• Source texts of formatted documents
━━━━
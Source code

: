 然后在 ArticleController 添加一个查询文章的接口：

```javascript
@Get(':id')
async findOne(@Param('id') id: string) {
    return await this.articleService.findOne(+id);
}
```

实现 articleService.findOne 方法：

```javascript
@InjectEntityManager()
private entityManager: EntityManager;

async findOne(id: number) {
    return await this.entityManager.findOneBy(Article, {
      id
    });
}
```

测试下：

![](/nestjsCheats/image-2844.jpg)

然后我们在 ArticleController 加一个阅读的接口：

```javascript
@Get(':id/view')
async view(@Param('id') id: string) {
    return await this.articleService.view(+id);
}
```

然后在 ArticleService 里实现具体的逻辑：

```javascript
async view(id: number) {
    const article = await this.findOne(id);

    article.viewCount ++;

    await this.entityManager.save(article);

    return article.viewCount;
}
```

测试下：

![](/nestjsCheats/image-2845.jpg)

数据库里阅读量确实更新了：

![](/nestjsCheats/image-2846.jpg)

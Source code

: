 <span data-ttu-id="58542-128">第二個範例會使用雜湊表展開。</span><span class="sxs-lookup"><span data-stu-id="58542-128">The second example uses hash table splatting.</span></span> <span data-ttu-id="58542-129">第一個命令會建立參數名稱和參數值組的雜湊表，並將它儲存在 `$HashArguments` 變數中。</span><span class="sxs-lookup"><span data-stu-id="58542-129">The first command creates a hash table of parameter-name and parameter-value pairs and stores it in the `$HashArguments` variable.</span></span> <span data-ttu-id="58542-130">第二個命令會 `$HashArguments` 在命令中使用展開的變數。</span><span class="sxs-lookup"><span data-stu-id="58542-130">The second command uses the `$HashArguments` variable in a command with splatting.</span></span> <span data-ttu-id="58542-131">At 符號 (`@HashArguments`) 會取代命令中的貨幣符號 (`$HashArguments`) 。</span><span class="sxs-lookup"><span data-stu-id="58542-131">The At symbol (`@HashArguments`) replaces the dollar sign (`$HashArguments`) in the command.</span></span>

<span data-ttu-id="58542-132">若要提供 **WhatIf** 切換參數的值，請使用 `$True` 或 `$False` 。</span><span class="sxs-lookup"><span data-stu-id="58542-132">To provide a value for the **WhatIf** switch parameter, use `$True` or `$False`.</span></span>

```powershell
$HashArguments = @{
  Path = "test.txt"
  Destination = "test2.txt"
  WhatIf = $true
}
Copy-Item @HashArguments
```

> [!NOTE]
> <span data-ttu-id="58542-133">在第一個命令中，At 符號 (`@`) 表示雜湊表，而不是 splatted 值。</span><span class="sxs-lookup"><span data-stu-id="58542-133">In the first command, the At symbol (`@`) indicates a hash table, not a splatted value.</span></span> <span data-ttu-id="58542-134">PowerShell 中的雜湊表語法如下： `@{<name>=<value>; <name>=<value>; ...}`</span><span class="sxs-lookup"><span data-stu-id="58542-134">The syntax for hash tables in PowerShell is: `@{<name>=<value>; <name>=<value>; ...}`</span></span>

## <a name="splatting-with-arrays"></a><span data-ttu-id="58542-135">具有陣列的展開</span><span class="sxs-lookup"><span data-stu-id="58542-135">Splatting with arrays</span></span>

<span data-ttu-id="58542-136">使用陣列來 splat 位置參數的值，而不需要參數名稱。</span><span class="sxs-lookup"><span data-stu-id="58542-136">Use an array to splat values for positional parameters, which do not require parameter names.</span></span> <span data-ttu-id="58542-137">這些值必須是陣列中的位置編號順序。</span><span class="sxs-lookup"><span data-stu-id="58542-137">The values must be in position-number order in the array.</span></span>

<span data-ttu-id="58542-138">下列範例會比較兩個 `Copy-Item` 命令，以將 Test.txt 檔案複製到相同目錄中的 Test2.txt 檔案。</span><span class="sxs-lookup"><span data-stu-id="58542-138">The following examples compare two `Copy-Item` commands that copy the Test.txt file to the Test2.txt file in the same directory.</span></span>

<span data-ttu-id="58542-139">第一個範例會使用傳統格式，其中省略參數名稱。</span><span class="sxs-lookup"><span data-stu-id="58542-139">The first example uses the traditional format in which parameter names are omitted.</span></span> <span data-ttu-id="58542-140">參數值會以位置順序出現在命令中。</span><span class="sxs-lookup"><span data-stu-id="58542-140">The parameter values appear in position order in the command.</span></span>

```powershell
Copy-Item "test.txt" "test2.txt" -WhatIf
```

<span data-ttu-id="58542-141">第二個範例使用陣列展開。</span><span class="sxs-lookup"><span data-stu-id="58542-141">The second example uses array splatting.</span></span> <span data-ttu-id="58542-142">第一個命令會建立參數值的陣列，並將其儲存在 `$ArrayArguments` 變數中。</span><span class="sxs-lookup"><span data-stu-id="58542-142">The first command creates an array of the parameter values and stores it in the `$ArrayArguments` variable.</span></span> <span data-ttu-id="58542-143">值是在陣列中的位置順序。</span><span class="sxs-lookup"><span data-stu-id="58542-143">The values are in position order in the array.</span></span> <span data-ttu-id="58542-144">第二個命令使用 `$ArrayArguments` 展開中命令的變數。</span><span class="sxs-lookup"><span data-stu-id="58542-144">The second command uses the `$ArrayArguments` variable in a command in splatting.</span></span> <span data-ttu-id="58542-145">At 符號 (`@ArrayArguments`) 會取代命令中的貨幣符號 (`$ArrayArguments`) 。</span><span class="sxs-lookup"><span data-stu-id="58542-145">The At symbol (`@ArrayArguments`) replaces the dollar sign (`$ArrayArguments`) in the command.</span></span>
━━━━
• Task to carry out
Output the entries above word for word.

• Task result
Source code

: 然后在 ArticleController 添加一个查询文章的接口：

```javascript
@Get(':id')
async findOne(@Param('id') id: string) {
    return await this.articleService.findOne(+id);
}
```

实现 articleService.findOne 方法：

```javascript
@InjectEntityManager()
private entityManager: EntityManager;

async findOne(id: number) {
    return await this.entityManager.findOneBy(Article, {
      id
    });
}
```

测试下：

![](/nestjsCheats/image-2844.jpg)

然后我们在 ArticleController 加一个阅读的接口：

```javascript
@Get(':id/view')
async view(@Param('id') id: string) {
    return await this.articleService.view(+id);
}
```

然后在 ArticleService 里实现具体的逻辑：

```javascript
async view(id: number) {
    const article = await this.findOne(id);

    article.viewCount ++;

    await this.entityManager.save(article);

    return article.viewCount;
}
```

测试下：

![](/nestjsCheats/image-2845.jpg)

数据库里阅读量确实更新了：

![](/nestjsCheats/image-2846.jpg)

Source code

: <span data-ttu-id="58542-128">第二個範例會使用雜湊表展開。</span><span class="sxs-lookup"><span data-stu-id="58542-128">The second example uses hash table splatting.</span></span> <span data-ttu-id="58542-129">第一個命令會建立參數名稱和參數值組的雜湊表，並將它儲存在 `$HashArguments` 變數中。</span><span class="sxs-lookup"><span data-stu-id="58542-129">The first command creates a hash table of parameter-name and parameter-value pairs and stores it in the `$HashArguments` variable.</span></span> <span data-ttu-id="58542-130">第二個命令會 `$HashArguments` 在命令中使用展開的變數。</span><span class="sxs-lookup"><span data-stu-id="58542-130">The second command uses the `$HashArguments` variable in a command with splatting.</span></span> <span data-ttu-id="58542-131">At 符號 (`@HashArguments`) 會取代命令中的貨幣符號 (`$HashArguments`) 。</span><span class="sxs-lookup"><span data-stu-id="58542-131">The At symbol (`@HashArguments`) replaces the dollar sign (`$HashArguments`) in the command.</span></span>

<span data-ttu-id="58542-132">若要提供 **WhatIf** 切換參數的值，請使用 `$True` 或 `$False` 。</span><span class="sxs-lookup"><span data-stu-id="58542-132">To provide a value for the **WhatIf** switch parameter, use `$True` or `$False`.</span></span>

```powershell
$HashArguments = @{
  Path = "test.txt"
  Destination = "test2.txt"
  WhatIf = $true
}
Copy-Item @HashArguments
```

> [!NOTE]
> <span data-ttu-id="58542-133">在第一個命令中，At 符號 (`@`) 表示雜湊表，而不是 splatted 值。</span><span class="sxs-lookup"><span data-stu-id="58542-133">In the first command, the At symbol (`@`) indicates a hash table, not a splatted value.</span></span> <span data-ttu-id="58542-134">PowerShell 中的雜湊表語法如下： `@{<name>=<value>; <name>=<value>; ...}`</span><span class="sxs-lookup"><span data-stu-id="58542-134">The syntax for hash tables in PowerShell is: `@{<name>=<value>; <name>=<value>; ...}`</span></span>

## <a name="splatting-with-arrays"></a><span data-ttu-id="58542-135">具有陣列的展開</span><span class="sxs-lookup"><span data-stu-id="58542-135">Splatting with arrays</span></span>

<span data-ttu-id="58542-136">使用陣列來 splat 位置參數的值，而不需要參數名稱。</span><span class="sxs-lookup"><span data-stu-id="58542-136">Use an array to splat values for positional parameters, which do not require parameter names.</span></span> <span data-ttu-id="58542-137">這些值必須是陣列中的位置編號順序。</span><span class="sxs-lookup"><span data-stu-id="58542-137">The values must be in position-number order in the array.</span></span>

<span data-ttu-id="58542-138">下列範例會比較兩個 `Copy-Item` 命令，以將 Test.txt 檔案複製到相同目錄中的 Test2.txt 檔案。</span><span class="sxs-lookup"><span data-stu-id="58542-138">The following examples compare two `Copy-Item` commands that copy the Test.txt file to the Test2.txt file in the same directory.</span></span>

<span data-ttu-id="58542-139">第一個範例會使用傳統格式，其中省略參數名稱。</span><span class="sxs-lookup"><span data-stu-id="58542-139">The first example uses the traditional format in which parameter names are omitted.</span></span> <span data-ttu-id="58542-140">參數值會以位置順序出現在命令中。</span><span class="sxs-lookup"><span data-stu-id="58542-140">The parameter values appear in position order in the command.</span></span>

```powershell
Copy-Item "test.txt" "test2.txt" -WhatIf
```

<span data-ttu-id="58542-141">第二個範例使用陣列展開。</span><span class="sxs-lookup"><span data-stu-id="58542-141">The second example uses array splatting.</span></span> <span data-ttu-id="58542-142">第一個命令會建立參數值的陣列，並將其儲存在 `$ArrayArguments` 變數中。</span><span class="sxs-lookup"><span data-stu-id="58542-142">The first command creates an array of the parameter values and stores it in the `$ArrayArguments` variable.</span></span> <span data-ttu-id="58542-143">值是在陣列中的位置順序。</span><span class="sxs-lookup"><span data-stu-id="58542-143">The values are in position order in the array.</span></span> <span data-ttu-id="58542-144">第二個命令使用 `$ArrayArguments` 展開中命令的變數。</span><span class="sxs-lookup"><span data-stu-id="58542-144">The second command uses the `$ArrayArguments` variable in a command in splatting.</span></span> <span data-ttu-id="58542-145">At 符號 (`@ArrayArguments`) 會取代命令中的貨幣符號 (`$ArrayArguments`) 。</span><span class="sxs-lookup"><span data-stu-id="58542-145">The At symbol (`@ArrayArguments`) replaces the dollar sign (`$ArrayArguments`) in the command.</span></span>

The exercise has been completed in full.